Chorin Alexandre J, Tu Xuemin
Department of Mathematics, University of California and Lawrence Berkeley National Laboratory, Berkeley, CA 94720, USA.
Proc Natl Acad Sci U S A. 2009 Oct 13;106(41):17249-54. doi: 10.1073/pnas.0909196106. Epub 2009 Sep 24.

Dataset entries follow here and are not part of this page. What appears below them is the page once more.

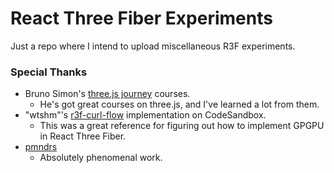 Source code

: # React Three Fiber Experiments

Just a repo where I intend to upload miscellaneous R3F experiments.

### Special Thanks
- Bruno Simon's [three.js journey](https://threejs-journey.com/) courses.
  - He's got great courses on three.js, and I've learned a lot from them.
- "wtshm"'s [r3f-curl-flow](https://codesandbox.io/p/sandbox/admiring-christian-nnxq97) implementation on CodeSandbox.
  - This was a great reference for figuring out how to implement GPGPU in React Three Fiber.
- [pmndrs](https://pmnd.rs/)
  - Absolutely phenomenal work. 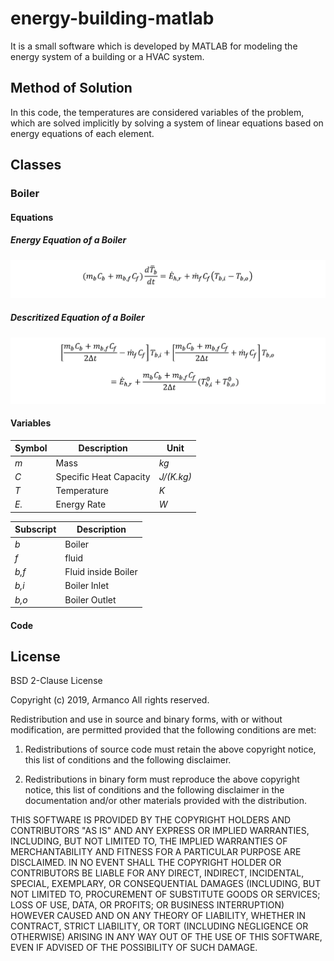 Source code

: # energy-building-matlab
It is a small software which is developed by MATLAB for modeling the energy system of a building or a HVAC system.

## Method of Solution
In this code, the temperatures are considered variables of the problem, which are solved implicitly by solving a system of linear equations based on energy equations of each element.

## Classes
### Boiler
#### Equations
##### Energy Equation of a Boiler
![Alt text](documents/boiler/eq1.png "Energy Equation of a Boiler")

##### Descritized Equation of a Boiler
![Alt text](documents/boiler/eq2.png "Descritized Equation of a Boiler")

#### Variables

| Symbol | Description | Unit |
| --- | --- | --- |
| *m* | Mass | *kg* |
| *C* | Specific Heat Capacity | *J/(K.kg)* |
| *T* | Temperature | *K* |
| *E.* | Energy Rate | *W* |

| Subscript | Description |
| --- | --- |
| *b* | Boiler |
| *f* | fluid |
| *b,f* | Fluid inside Boiler |
| *b,i* | Boiler Inlet |
| *b,o* | Boiler Outlet |

#### Code


## License
BSD 2-Clause License

Copyright (c) 2019, Armanco
All rights reserved.

Redistribution and use in source and binary forms, with or without
modification, are permitted provided that the following conditions are met:

1. Redistributions of source code must retain the above copyright notice, this
   list of conditions and the following disclaimer.

2. Redistributions in binary form must reproduce the above copyright notice,
   this list of conditions and the following disclaimer in the documentation
   and/or other materials provided with the distribution.

THIS SOFTWARE IS PROVIDED BY THE COPYRIGHT HOLDERS AND CONTRIBUTORS "AS IS"
AND ANY EXPRESS OR IMPLIED WARRANTIES, INCLUDING, BUT NOT LIMITED TO, THE
IMPLIED WARRANTIES OF MERCHANTABILITY AND FITNESS FOR A PARTICULAR PURPOSE ARE
DISCLAIMED. IN NO EVENT SHALL THE COPYRIGHT HOLDER OR CONTRIBUTORS BE LIABLE
FOR ANY DIRECT, INDIRECT, INCIDENTAL, SPECIAL, EXEMPLARY, OR CONSEQUENTIAL
DAMAGES (INCLUDING, BUT NOT LIMITED TO, PROCUREMENT OF SUBSTITUTE GOODS OR
SERVICES; LOSS OF USE, DATA, OR PROFITS; OR BUSINESS INTERRUPTION) HOWEVER
CAUSED AND ON ANY THEORY OF LIABILITY, WHETHER IN CONTRACT, STRICT LIABILITY,
OR TORT (INCLUDING NEGLIGENCE OR OTHERWISE) ARISING IN ANY WAY OUT OF THE USE
OF THIS SOFTWARE, EVEN IF ADVISED OF THE POSSIBILITY OF SUCH DAMAGE.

We present a particle-based nonlinear filtering scheme, related to recent work on chainless Monte Carlo, designed to focus particle paths sharply so that fewer particles are required. The main features of the scheme are a representation of each new probability density function by means of a set of functions of Gaussian variables (a distinct function for each particle and step) and a resampling based on normalization factors and Jacobians. The construction is demonstrated on a standard, ill-conditioned test problem.
我们提出了一种基于粒子的非线性滤波方案,该方案与最近关于无链蒙特卡罗的工作相关,旨在使粒子路径急剧聚焦,从而所需粒子数量更少。该方案的主要特点是通过一组高斯变量的函数(每个粒子和步骤对应一个不同的函数)来表示每个新的概率密度函数,以及基于归一化因子和雅可比行列式进行重采样。在一个标准的病态测试问题上展示了该构造。